How to complete this task: Report every line below that carries the word "provided".

Records for this exercise:

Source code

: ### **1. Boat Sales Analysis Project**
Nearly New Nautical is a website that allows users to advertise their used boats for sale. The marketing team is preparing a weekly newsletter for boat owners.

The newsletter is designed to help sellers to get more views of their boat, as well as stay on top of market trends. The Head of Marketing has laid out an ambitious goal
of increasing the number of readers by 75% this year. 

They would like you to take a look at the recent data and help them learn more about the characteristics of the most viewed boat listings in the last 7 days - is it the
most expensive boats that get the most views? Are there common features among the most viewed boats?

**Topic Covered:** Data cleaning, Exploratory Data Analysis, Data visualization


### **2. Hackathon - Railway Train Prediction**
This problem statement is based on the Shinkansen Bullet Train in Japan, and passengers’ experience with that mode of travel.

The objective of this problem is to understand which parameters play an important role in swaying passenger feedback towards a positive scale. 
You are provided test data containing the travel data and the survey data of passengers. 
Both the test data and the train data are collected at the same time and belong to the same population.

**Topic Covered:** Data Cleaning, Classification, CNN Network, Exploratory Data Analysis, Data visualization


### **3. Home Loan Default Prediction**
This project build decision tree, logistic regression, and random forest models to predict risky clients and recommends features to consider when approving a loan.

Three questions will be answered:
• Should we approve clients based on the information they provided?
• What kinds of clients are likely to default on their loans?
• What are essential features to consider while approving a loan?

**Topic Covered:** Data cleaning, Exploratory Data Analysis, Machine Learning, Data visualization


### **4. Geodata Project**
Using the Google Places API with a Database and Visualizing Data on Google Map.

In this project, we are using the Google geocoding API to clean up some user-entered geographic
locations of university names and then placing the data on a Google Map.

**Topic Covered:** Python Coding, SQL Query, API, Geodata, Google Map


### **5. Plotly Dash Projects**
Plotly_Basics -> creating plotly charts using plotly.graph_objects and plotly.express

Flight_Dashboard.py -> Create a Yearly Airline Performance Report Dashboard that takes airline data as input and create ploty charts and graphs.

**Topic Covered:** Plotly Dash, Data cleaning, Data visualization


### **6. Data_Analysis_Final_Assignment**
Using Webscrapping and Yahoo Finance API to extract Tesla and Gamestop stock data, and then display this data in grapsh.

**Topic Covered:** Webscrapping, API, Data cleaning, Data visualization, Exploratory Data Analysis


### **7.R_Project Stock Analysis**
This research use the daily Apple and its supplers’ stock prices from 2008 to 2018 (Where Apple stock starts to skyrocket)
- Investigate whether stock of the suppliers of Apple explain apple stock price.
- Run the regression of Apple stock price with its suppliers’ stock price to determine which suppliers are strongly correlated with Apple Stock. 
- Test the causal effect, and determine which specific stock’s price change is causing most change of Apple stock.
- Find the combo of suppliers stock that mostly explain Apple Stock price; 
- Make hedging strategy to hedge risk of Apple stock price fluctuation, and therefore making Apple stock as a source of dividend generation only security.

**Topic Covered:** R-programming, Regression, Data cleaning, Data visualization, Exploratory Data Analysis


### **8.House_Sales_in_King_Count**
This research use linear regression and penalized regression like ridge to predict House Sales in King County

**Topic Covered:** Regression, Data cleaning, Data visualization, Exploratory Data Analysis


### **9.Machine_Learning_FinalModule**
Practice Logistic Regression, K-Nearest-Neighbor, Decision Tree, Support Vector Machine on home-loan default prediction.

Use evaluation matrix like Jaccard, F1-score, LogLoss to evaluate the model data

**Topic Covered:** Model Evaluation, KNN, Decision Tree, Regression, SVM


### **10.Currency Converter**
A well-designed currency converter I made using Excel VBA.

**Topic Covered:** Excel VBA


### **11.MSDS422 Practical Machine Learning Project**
---
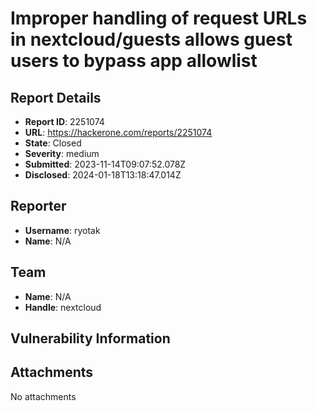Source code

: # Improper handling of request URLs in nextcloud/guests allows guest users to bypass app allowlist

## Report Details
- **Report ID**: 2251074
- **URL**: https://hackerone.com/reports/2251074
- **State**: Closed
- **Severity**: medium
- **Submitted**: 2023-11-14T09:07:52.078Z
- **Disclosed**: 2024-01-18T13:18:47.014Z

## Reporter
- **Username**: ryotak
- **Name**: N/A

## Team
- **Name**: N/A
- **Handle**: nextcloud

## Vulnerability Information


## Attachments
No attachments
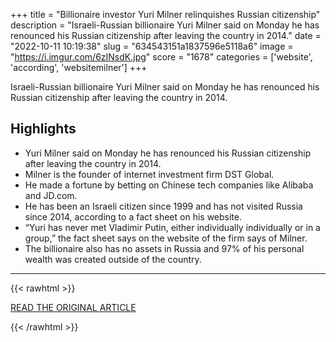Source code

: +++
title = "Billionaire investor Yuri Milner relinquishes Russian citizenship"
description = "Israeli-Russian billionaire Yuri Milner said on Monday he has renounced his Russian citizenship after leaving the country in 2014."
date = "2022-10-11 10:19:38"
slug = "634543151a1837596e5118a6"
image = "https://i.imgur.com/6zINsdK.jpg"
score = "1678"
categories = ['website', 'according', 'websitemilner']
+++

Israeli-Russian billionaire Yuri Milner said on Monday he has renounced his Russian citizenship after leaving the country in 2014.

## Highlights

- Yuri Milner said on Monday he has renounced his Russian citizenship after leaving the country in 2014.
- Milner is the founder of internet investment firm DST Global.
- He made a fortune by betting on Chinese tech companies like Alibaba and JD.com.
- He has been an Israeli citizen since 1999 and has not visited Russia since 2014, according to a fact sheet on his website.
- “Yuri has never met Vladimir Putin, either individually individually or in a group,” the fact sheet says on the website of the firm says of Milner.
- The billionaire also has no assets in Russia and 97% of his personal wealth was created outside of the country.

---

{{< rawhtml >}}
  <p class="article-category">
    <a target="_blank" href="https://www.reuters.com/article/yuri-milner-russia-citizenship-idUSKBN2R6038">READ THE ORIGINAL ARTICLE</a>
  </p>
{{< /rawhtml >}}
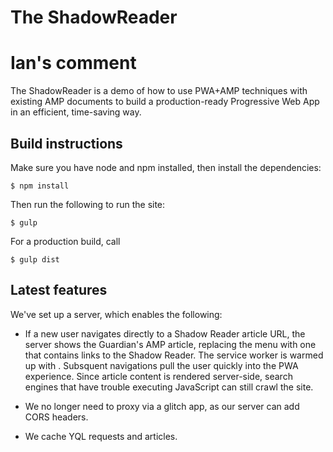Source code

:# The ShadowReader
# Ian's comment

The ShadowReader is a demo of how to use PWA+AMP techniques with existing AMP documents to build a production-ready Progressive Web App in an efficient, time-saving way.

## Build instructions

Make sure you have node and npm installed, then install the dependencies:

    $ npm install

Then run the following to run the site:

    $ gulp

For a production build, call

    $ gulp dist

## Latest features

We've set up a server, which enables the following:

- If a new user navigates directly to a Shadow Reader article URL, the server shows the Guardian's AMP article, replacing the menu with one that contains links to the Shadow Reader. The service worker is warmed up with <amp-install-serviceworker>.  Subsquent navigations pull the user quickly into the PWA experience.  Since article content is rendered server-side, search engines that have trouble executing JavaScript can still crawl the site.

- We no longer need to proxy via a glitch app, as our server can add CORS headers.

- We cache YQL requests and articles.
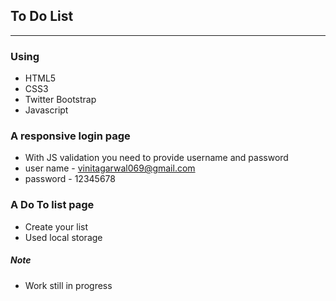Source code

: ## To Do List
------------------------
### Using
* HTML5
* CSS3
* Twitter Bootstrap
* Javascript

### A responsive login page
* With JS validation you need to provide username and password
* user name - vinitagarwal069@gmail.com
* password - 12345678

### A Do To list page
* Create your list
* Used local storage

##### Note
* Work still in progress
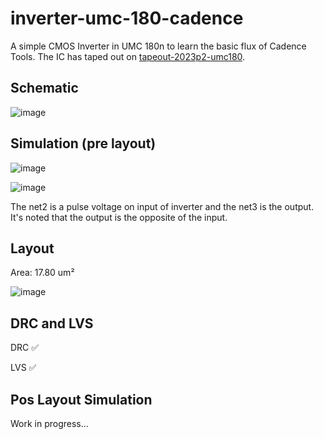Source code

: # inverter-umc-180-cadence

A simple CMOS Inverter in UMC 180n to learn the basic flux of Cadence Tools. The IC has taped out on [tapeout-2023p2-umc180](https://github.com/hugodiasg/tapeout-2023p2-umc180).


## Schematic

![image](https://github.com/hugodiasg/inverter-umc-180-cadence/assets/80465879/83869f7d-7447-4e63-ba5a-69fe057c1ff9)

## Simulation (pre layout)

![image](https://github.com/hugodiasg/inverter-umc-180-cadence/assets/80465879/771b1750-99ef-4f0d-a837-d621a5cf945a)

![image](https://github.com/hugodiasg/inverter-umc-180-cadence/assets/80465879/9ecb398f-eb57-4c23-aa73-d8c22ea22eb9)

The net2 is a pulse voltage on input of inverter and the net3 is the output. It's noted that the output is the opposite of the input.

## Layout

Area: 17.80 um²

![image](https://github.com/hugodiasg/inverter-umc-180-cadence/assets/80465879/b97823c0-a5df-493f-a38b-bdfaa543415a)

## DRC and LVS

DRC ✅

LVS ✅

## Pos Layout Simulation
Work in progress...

Output for this exercise:
You are provided test data containing the travel data and the survey data of passengers. 
• Should we approve clients based on the information they provided?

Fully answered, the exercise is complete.